Überhaupt riecht die neueste Idee der UEFA nach einer Trennung der Länder nach Leistungskriterien. Die großen Fußballnationen sollen unter sich bleiben, was die Verantwortlichen zum Beispiel in Deutschland seit Jahren fordern. Der Druck auf die UEFA in dieser Sache wird immer größer. Offen prangert zum Beispiel Bundestrainer Jogi Löw die in seinen Augen überflüssigen (Qualifikations-)Duelle seiner Elf gegen die sogenannten Fußball-Zwerge an. Da Deutschland in der nächsten Qualifikation ausgerechnet auf das jüngste Mitglied der UEFA-Familie, Gibraltar, trifft und dabei zweistellige Resultate zu erwarten sind, wird sich die Diskussion jenseits der Mosel um eine Vor-Qualifikation der kleinen Nationen wohl noch verschärfen. Die Schaffung einer Zwei-Klassen-Gesellschaft in der Nations League könnte also die Gemüter in den großen Fußballnationen etwas beruhigen.

Vorbild Champions League

Illusionen braucht man sich dennoch keine zu machen, denn über kurz oder lang sollten sich die Champions-League-Verhältnisse auch auf die Nationalmannschafts-Ebene ausweiten. Deren Einführung vor 22 Jahren war die Geburtsstunde des modernen Fußballs, wobei modern mit kommerziell gleichzusetzen ist. Perversionen wie Ablösesummen von 100 Millionen oder Wochengehälter von 100.000 Euro sind dadurch erst möglich geworden.

Wichtigstes Element bei der Gründung war die Zentralvermarktung, die es der UEFA heute ermöglicht, mit der Champions League pro Saison weit mehr als eine Milliarde Euro umzusetzen. Die Einnahmen werden größtenteils an die teilnehmenden Vereine ausgeschüttet, so dass aus der Champions League der beherrschende Machtfaktor im europäischen Fußball wurde. Mit zum Teil verheerenden Folgen für die nationalen Meisterschaften, wo die Kluft zwischen Reich und Arm immer größer wird. Ganz nach dem Motto: Wer national Spitze sein will, der braucht dazu das Geld aus den internationalen Fleischtöpfen. Was auch für Luxemburg gilt. Dass durch den Qualifikationsmodus für die Zuschauer attraktive Duelle gegen große Vereinsmannschaften von vornherein ausgeschlossen sind, wird durch das stattliche Antrittsgeld der UEFA „kompensiert“.

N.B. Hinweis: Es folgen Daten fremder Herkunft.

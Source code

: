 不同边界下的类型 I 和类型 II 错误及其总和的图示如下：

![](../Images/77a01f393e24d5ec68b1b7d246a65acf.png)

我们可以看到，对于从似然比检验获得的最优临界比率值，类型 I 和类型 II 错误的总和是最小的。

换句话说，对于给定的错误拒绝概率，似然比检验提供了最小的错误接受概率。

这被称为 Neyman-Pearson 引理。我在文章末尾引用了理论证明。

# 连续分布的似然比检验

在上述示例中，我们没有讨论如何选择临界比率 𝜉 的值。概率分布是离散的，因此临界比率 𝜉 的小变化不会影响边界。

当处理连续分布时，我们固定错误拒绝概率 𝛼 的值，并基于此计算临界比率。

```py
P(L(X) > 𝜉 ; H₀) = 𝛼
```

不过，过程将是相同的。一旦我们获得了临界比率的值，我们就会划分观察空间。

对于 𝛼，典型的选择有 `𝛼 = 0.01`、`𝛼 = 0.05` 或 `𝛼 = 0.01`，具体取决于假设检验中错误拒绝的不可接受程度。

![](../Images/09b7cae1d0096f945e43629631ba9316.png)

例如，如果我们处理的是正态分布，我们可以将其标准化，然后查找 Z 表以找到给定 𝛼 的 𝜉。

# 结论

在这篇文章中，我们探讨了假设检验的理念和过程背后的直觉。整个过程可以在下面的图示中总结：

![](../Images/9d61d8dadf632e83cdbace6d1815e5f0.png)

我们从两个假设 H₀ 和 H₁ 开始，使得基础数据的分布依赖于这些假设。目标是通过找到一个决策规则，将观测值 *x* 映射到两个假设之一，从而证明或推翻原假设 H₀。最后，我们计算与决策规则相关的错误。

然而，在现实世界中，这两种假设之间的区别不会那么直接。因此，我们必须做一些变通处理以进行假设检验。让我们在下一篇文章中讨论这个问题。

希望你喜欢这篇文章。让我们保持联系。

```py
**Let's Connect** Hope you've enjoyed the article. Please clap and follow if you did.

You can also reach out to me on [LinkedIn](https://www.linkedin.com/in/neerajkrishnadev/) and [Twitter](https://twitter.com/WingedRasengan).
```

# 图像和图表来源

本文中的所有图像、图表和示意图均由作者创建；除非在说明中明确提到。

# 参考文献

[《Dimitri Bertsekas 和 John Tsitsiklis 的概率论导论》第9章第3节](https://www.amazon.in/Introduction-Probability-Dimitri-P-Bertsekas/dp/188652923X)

Und dass durch die Aufblähung des Teilnehmerfelds mit bis zu vier Mannschaften aus ein und demselben Land der Wettbewerb nichts mehr mit dem früheren Europapokal der Landesmeister gemein hat, ist in den Augen der UEFA ebenso nur ein Kollateralschaden wie die zur Bedeutungslosigkeit verkommene Europa League. Nur noch die wenigsten Fußballfans interessieren sich nach dem Champions-League-Overkill dienstags und mittwochs für den tags drauf programmierten Nachfolgewettbewerb des einst bedeutenden UEFA-Pokals.

Die Zentralvermarktung dürfte auch das Hauptelement in den Diskussionen um die Nations League sein. Nach der Aufblähung der Europameisterschafts-Endrunde auf 24 Länder (was nichts anderes bedeutet, als dass fast die Hälfte aller der UEFA angeschlossenen Länder an der EM teilnehmen) scheint die UEFA nun eine weitere Möglichkeit gefunden zu haben, ihre Einnahmen weiter zu steigern. Die Mitgliederverbände würden finanziell davon profitieren, weshalb mit recht wenig Widerstand zu rechnen sein dürfte.

In welche Richtung sich auch immer das Dossier Nations League entwickeln mag, die Frage nach dem Stellenwert von Spielen der Luxemburger Nationalmannschaft in der Zukunft scheint aktueller denn je zuvor.